ÖZET : 634 sayılı Kat Mülkiyeti Kanununun 14. maddesine göre; kat mülkiyetine
 geçiş aşaması kabul edilen kat irtifakı, ancak arsa malikinin veya paylı
 mülkiyette bütün paydaşların bunu isteyen bir dilekçe veya istemle (yasada
 öngörülen diğer belgeleri de ekleyerek) Tapu İdaresine başvurmaları üzerine
 idari bir kararla tesis edilir. Paydaşlar arasında uyuşmazlık çıktığında, kat
 irtifakı tesisi için mahkemeye başvurulamaz. Yasa bu hususu, paydaşların
 oybirliğine bırakmıştır. Tüm paydaşların onayı olmaması durumunda müşterek
 mülkiyetten, ferdi mülkiyete geçiş için ortaklığın giderilmesi istenebilir.

Bu bağıtta, ortak mülkiyetten, ferdi ve bağımsız mülkiyeti öngören kat
 irtifakına geçilmesi ve tapuya tescili kamu düzeni ile ilgili olduğu gibi,
 mahkeme veya hakem kararıyla geçişe yasal olanak da bulunulmadığından "kat
 irtifakı tesisine ve kat irtifakı tapuları verilmesine" dair olan hakem
 kararlarının mahkemece onanması yasaya aykırıdır..

 (634 s. KMK. m. 10, 14) (1086 s. HUMK. m. 536)

Dava dilekçesinde, hakem kararının onaylanması istenilmiştir. Mahkemece,
 davanın kabulüne dair verilen hükmün temyiz incelemesinin duruşmalı olarak
 yapılması davalı vekili tarafından yasal süresi içinde verilen temyiz
 dilekçesi ile istenilmekle; dosyadaki bütün kağıtlar okunarak, tetkik
 hakiminin açıklamaları dinlenip, gereği düşünüldü:

Taraflar, aralarında müşterek mülkiyete konu olan bir taşınmaz üzerinde inşaat
 yapmak ve paylaşmak üzere "Kat Mülkiyeti Tesisi Suretiyle Taksim Sözleşmesi"
 adıyla bir sözleşme yapmış ve bu sözleşmenin uygulanması nedeniyle aralarında
 çıkacak uyuşmazlığın hakem yoluyla (isim belirleyerek) çözümlenmesini
 öngörmüşlerdir.
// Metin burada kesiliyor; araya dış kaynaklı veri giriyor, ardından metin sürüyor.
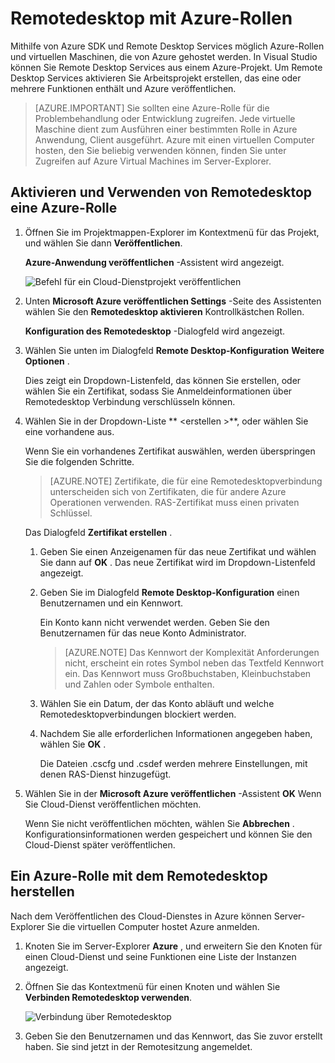 <properties 
   pageTitle="Azure-Rollen mit Remotedesktop | Microsoft Azure"
   description="Remotedesktop mit Azure-Rollen"
   services="visual-studio-online"
   documentationCenter="na"
   authors="TomArcher"
   manager="douge"
   editor="" />
<tags 
   ms.service="multiple"
   ms.devlang="multiple"
   ms.topic="article"
   ms.tgt_pltfrm="na"
   ms.workload="na"
   ms.date="08/15/2016"
   ms.author="tarcher" />

# <a name="using-remote-desktop-with-azure-roles"></a>Remotedesktop mit Azure-Rollen

Mithilfe von Azure SDK und Remote Desktop Services möglich Azure-Rollen und virtuellen Maschinen, die von Azure gehostet werden. In Visual Studio können Sie Remote Desktop Services aus einem Azure-Projekt. Um Remote Desktop Services aktivieren Sie Arbeitsprojekt erstellen, das eine oder mehrere Funktionen enthält und Azure veröffentlichen.

>[AZURE.IMPORTANT] Sie sollten eine Azure-Rolle für die Problembehandlung oder Entwicklung zugreifen. Jede virtuelle Maschine dient zum Ausführen einer bestimmten Rolle in Azure Anwendung, Client ausgeführt. Azure mit einen virtuellen Computer hosten, den Sie beliebig verwenden können, finden Sie unter Zugreifen auf Azure Virtual Machines im Server-Explorer.

## <a name="to-enable-and-use-remote-desktop-for-an-azure-role"></a>Aktivieren und Verwenden von Remotedesktop eine Azure-Rolle

1. Öffnen Sie im Projektmappen-Explorer im Kontextmenü für das Projekt, und wählen Sie dann **Veröffentlichen**.

    **Azure-Anwendung veröffentlichen** -Assistent wird angezeigt.

    ![Befehl für ein Cloud-Dienstprojekt veröffentlichen](./media/vs-azure-tools-remote-desktop-roles/IC799161.png)

1. Unten **Microsoft Azure veröffentlichen Settings** -Seite des Assistenten wählen Sie den **Remotedesktop aktivieren** Kontrollkästchen Rollen. 

    **Konfiguration des Remotedesktop** -Dialogfeld wird angezeigt.

1. Wählen Sie unten im Dialogfeld **Remote Desktop-Konfiguration** **Weitere Optionen** . 
 
    Dies zeigt ein Dropdown-Listenfeld, das können Sie erstellen, oder wählen Sie ein Zertifikat, sodass Sie Anmeldeinformationen über Remotedesktop Verbindung verschlüsseln können.

1. Wählen Sie in der Dropdown-Liste ** &lt;erstellen >**, oder wählen Sie eine vorhandene aus. 

    Wenn Sie ein vorhandenes Zertifikat auswählen, werden überspringen Sie die folgenden Schritte.

    >[AZURE.NOTE] Zertifikate, die für eine Remotedesktopverbindung unterscheiden sich von Zertifikaten, die für andere Azure Operationen verwenden. RAS-Zertifikat muss einen privaten Schlüssel.

    Das Dialogfeld **Zertifikat erstellen** .

    1. Geben Sie einen Anzeigenamen für das neue Zertifikat und wählen Sie dann auf **OK** . Das neue Zertifikat wird im Dropdown-Listenfeld angezeigt.

    1. Geben Sie im Dialogfeld **Remote Desktop-Konfiguration** einen Benutzernamen und ein Kennwort.
    
        Ein Konto kann nicht verwendet werden. Geben Sie den Benutzernamen für das neue Konto Administrator.

        >[AZURE.NOTE] Das Kennwort der Komplexität Anforderungen nicht, erscheint ein rotes Symbol neben das Textfeld Kennwort ein. Das Kennwort muss Großbuchstaben, Kleinbuchstaben und Zahlen oder Symbole enthalten.

    1. Wählen Sie ein Datum, der das Konto abläuft und welche Remotedesktopverbindungen blockiert werden.

    1. Nachdem Sie alle erforderlichen Informationen angegeben haben, wählen Sie **OK** .
    
        Die Dateien .cscfg und .csdef werden mehrere Einstellungen, mit denen RAS-Dienst hinzugefügt.

1. Wählen Sie in der **Microsoft Azure veröffentlichen** -Assistent **OK** Wenn Sie Cloud-Dienst veröffentlichen möchten.

    Wenn Sie nicht veröffentlichen möchten, wählen Sie **Abbrechen** . Konfigurationsinformationen werden gespeichert und können Sie den Cloud-Dienst später veröffentlichen.

## <a name="connect-to-an-azure-role-by-using-remote-desktop"></a>Ein Azure-Rolle mit dem Remotedesktop herstellen

Nach dem Veröffentlichen des Cloud-Dienstes in Azure können Server-Explorer Sie die virtuellen Computer hostet Azure anmelden. 

1. Knoten Sie im Server-Explorer **Azure** , und erweitern Sie den Knoten für einen Cloud-Dienst und seine Funktionen eine Liste der Instanzen angezeigt.

1. Öffnen Sie das Kontextmenü für einen Knoten und wählen Sie **Verbinden Remotedesktop verwenden**.

    ![Verbindung über Remotedesktop](./media/vs-azure-tools-remote-desktop-roles/IC799162.png)

1. Geben Sie den Benutzernamen und das Kennwort, das Sie zuvor erstellt haben. Sie sind jetzt in der Remotesitzung angemeldet.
Davalı tarafın, sözleşme gereği taşınmaz üzerinde kat
 irtifakı tesis edilmesi için vaki davete icabet etmemesi üzerine, davacı
 taraf sözleşme gereği hakeme gitmiş, hakem de vermiş olduğu 10.7.1995 tarihli
 kararla taraflar arasında önceden kabul edilmiş vaziyet planını esas alarak,
 bağımsız bölüm listesi düzenlemiş ve taşınmaz üzerinde inşaası öngörülen
 yapıları taraflara ayrı ayrı tahsis etmek suretiyle "kat irtifakı tesisine ve
 buna göre kat irtifakı tapularının verilmesine..." şeklinde karar vermiştir.

Davalı taraf, bu kararı temyiz etmiş ise de temyiz süresini geçirdiğinden
 temyiz istemi mahkemece reddedilmiş ve bu red kararının temyizi üzerine de
 temyiz istemi Dairece reddedilerek bu husus kesinleşmiştir.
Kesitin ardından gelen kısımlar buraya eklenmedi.